- Exercise: Using the records that appear below, write out exactly the lines from the one with "يَـٰٓأَيُّهَا ٱلَّذِينَ ءَامَنُواۡ" through the one with "<p><strong>4:56</strong> — إِنَّ", keeping both end lines.

Saved entries:
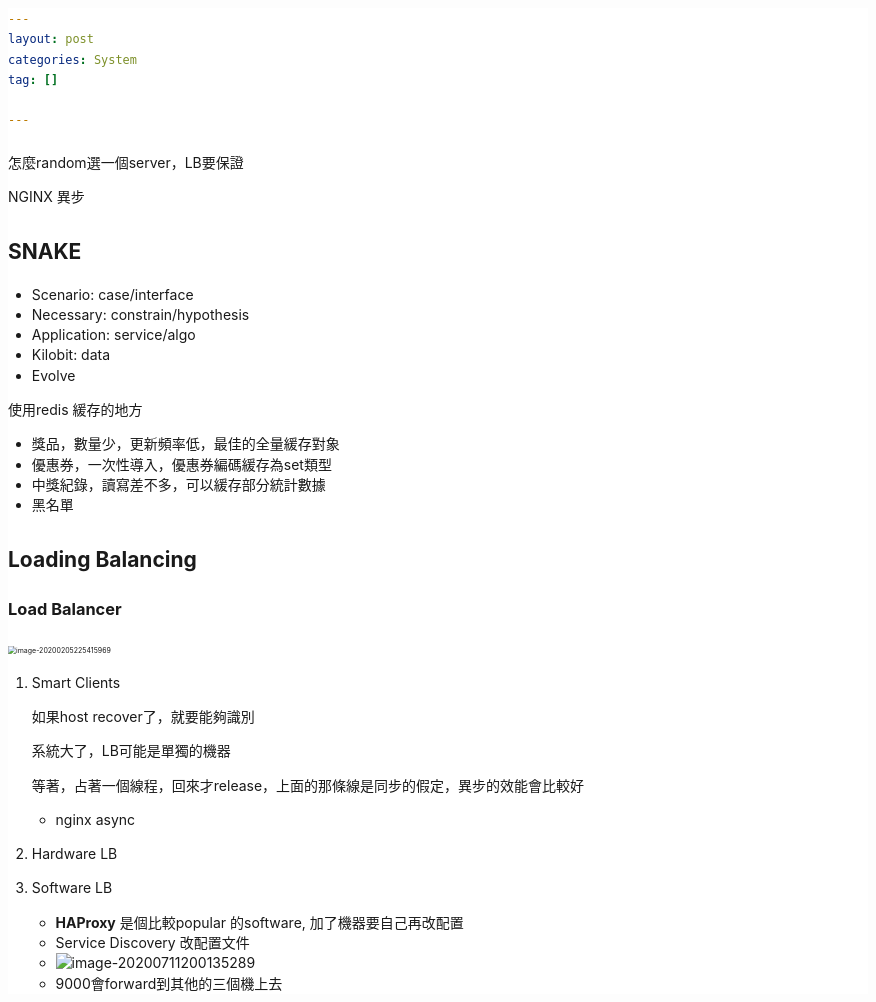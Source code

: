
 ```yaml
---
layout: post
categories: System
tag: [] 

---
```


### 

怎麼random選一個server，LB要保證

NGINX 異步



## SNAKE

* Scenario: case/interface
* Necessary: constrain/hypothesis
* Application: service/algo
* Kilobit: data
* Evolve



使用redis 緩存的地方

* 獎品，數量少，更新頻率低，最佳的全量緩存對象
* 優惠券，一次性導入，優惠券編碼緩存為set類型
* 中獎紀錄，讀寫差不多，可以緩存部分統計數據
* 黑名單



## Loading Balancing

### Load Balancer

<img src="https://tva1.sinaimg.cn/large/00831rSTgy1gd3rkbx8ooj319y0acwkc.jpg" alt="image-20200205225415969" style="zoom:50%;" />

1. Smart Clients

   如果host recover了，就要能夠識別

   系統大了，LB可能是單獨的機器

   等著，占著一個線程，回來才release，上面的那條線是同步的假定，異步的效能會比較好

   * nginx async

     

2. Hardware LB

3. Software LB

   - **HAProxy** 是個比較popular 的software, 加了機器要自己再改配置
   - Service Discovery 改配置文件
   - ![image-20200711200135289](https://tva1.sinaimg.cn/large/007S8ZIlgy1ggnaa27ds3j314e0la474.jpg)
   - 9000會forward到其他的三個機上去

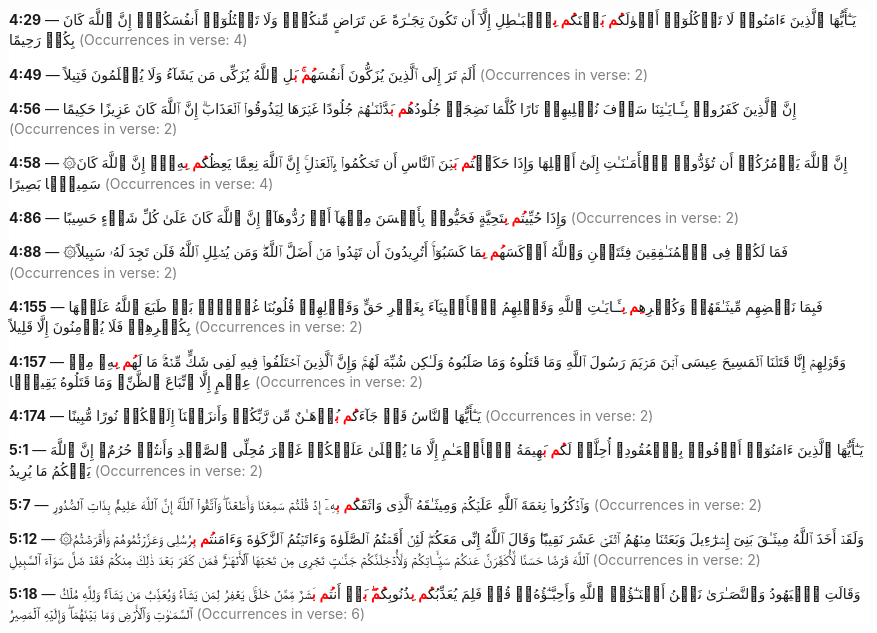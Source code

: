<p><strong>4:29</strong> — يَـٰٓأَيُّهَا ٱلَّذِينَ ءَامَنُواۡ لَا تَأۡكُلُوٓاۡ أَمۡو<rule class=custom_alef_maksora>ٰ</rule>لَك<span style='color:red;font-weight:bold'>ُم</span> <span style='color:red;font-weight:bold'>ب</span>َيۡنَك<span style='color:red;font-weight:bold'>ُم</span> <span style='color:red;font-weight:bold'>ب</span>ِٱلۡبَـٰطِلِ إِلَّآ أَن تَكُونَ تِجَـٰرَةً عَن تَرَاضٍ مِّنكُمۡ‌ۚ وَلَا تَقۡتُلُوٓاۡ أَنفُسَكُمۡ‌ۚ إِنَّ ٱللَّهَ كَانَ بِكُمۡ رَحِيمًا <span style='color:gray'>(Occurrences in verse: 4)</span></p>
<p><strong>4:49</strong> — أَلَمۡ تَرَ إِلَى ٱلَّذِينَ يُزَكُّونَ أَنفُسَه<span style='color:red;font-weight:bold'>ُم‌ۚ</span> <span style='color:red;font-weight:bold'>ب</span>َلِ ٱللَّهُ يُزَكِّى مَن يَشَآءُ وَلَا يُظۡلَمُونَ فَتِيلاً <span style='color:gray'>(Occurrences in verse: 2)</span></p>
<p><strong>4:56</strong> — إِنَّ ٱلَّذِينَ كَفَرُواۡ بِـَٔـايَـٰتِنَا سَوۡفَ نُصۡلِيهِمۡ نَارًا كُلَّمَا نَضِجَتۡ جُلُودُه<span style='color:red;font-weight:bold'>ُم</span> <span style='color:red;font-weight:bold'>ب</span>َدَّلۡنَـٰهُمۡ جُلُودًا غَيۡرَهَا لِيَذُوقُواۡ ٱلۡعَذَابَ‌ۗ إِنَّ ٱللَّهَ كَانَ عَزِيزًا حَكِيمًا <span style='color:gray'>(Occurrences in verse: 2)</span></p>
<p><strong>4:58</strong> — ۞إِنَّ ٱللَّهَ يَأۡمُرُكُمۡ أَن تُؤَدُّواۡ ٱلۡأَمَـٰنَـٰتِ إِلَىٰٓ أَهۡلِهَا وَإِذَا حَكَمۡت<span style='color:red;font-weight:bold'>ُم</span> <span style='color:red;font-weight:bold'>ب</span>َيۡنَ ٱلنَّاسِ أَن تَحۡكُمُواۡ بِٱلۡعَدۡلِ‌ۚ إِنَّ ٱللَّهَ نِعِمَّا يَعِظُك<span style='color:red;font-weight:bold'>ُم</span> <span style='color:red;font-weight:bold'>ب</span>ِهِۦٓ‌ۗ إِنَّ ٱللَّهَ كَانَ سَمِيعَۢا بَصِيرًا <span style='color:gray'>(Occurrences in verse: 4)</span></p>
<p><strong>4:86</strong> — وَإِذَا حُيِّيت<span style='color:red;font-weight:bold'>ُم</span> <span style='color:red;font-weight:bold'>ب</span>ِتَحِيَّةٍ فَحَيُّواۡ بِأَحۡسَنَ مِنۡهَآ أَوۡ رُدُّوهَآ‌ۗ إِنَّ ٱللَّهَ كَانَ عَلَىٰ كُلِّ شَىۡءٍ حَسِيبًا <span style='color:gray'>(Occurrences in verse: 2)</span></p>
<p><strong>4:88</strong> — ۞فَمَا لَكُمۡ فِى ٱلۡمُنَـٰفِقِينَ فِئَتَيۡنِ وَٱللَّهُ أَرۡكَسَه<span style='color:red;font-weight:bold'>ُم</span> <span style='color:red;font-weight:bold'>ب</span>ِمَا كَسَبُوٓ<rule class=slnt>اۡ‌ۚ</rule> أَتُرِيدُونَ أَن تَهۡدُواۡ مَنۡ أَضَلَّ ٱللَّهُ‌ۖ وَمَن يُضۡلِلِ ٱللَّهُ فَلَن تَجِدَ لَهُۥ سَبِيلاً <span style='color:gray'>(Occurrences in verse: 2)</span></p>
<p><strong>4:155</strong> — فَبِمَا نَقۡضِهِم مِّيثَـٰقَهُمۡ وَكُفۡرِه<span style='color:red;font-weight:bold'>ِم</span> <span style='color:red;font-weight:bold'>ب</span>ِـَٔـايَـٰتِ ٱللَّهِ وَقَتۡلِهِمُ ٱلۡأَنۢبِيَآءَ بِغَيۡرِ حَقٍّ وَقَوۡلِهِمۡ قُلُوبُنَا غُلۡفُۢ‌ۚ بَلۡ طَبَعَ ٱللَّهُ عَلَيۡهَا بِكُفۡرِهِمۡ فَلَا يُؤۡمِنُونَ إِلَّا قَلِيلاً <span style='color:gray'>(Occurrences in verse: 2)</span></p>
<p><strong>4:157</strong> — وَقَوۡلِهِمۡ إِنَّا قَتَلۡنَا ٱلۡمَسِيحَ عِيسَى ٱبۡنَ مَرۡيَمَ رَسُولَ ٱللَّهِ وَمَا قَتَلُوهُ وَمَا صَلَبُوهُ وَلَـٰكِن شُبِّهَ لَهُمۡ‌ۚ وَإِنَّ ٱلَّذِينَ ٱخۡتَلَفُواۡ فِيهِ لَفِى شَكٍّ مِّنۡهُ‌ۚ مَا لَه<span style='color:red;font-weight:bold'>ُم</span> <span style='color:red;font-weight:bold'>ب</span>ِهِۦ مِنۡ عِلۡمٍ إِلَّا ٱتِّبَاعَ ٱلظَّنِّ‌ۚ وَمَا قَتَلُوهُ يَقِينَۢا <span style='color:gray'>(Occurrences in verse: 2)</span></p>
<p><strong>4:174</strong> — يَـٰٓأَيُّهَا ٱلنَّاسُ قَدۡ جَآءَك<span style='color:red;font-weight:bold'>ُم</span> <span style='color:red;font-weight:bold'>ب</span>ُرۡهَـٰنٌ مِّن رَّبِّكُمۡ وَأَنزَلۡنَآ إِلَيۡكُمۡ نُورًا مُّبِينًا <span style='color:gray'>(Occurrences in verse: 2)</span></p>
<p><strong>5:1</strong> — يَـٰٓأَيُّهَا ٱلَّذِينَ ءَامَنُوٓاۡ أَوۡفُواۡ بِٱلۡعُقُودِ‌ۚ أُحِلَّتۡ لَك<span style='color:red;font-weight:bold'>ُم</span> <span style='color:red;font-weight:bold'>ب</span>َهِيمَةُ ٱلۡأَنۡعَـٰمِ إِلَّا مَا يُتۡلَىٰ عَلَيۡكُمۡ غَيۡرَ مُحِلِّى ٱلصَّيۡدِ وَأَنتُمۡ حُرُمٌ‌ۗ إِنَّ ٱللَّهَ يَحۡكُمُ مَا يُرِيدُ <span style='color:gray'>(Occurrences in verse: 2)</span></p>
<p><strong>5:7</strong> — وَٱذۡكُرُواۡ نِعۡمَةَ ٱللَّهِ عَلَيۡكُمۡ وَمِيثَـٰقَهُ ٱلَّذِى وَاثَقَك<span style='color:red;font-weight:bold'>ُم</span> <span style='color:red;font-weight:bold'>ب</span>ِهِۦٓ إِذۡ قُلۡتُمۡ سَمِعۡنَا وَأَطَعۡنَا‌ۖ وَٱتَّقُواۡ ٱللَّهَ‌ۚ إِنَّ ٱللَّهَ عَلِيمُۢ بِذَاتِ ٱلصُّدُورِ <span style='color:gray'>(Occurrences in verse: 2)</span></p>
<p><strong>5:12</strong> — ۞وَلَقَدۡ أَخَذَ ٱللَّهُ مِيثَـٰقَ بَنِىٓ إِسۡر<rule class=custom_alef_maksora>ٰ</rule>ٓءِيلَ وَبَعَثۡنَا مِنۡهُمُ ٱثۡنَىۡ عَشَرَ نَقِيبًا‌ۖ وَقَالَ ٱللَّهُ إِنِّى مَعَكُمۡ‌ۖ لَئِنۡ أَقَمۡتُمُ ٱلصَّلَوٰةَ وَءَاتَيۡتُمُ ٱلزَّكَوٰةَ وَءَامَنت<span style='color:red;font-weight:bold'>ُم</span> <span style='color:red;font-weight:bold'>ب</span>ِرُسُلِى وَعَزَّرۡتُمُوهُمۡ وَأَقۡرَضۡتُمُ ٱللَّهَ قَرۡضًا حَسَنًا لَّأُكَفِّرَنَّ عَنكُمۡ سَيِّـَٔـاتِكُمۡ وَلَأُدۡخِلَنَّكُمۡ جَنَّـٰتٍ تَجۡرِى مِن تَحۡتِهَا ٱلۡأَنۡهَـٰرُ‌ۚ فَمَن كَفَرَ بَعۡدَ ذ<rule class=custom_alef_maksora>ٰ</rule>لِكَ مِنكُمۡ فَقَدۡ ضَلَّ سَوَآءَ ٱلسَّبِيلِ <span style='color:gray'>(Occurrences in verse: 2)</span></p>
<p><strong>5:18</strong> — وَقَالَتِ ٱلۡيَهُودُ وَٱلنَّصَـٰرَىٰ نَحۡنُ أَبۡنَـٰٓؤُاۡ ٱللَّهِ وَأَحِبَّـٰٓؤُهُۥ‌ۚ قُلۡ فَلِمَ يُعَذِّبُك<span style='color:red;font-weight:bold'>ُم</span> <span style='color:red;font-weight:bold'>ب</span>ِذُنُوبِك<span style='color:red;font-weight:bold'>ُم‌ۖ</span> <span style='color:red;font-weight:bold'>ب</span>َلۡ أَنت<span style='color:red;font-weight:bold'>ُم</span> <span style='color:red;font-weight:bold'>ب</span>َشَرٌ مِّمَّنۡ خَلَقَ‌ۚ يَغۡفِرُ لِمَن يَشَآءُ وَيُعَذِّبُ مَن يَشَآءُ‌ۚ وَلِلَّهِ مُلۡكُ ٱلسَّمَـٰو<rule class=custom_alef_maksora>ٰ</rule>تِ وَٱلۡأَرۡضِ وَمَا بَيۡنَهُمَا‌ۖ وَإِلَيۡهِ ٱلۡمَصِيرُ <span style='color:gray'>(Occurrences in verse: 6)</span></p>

- Solution for this exercise:
:<p><strong>4:29</strong> — يَـٰٓأَيُّهَا ٱلَّذِينَ ءَامَنُواۡ لَا تَأۡكُلُوٓاۡ أَمۡو<rule class=custom_alef_maksora>ٰ</rule>لَك<span style='color:red;font-weight:bold'>ُم</span> <span style='color:red;font-weight:bold'>ب</span>َيۡنَك<span style='color:red;font-weight:bold'>ُم</span> <span style='color:red;font-weight:bold'>ب</span>ِٱلۡبَـٰطِلِ إِلَّآ أَن تَكُونَ تِجَـٰرَةً عَن تَرَاضٍ مِّنكُمۡ‌ۚ وَلَا تَقۡتُلُوٓاۡ أَنفُسَكُمۡ‌ۚ إِنَّ ٱللَّهَ كَانَ بِكُمۡ رَحِيمًا <span style='color:gray'>(Occurrences in verse: 4)</span></p>
<p><strong>4:49</strong> — أَلَمۡ تَرَ إِلَى ٱلَّذِينَ يُزَكُّونَ أَنفُسَه<span style='color:red;font-weight:bold'>ُم‌ۚ</span> <span style='color:red;font-weight:bold'>ب</span>َلِ ٱللَّهُ يُزَكِّى مَن يَشَآءُ وَلَا يُظۡلَمُونَ فَتِيلاً <span style='color:gray'>(Occurrences in verse: 2)</span></p>
<p><strong>4:56</strong> — إِنَّ ٱلَّذِينَ كَفَرُواۡ بِـَٔـايَـٰتِنَا سَوۡفَ نُصۡلِيهِمۡ نَارًا كُلَّمَا نَضِجَتۡ جُلُودُه<span style='color:red;font-weight:bold'>ُم</span> <span style='color:red;font-weight:bold'>ب</span>َدَّلۡنَـٰهُمۡ جُلُودًا غَيۡرَهَا لِيَذُوقُواۡ ٱلۡعَذَابَ‌ۗ إِنَّ ٱللَّهَ كَانَ عَزِيزًا حَكِيمًا <span style='color:gray'>(Occurrences in verse: 2)</span></p>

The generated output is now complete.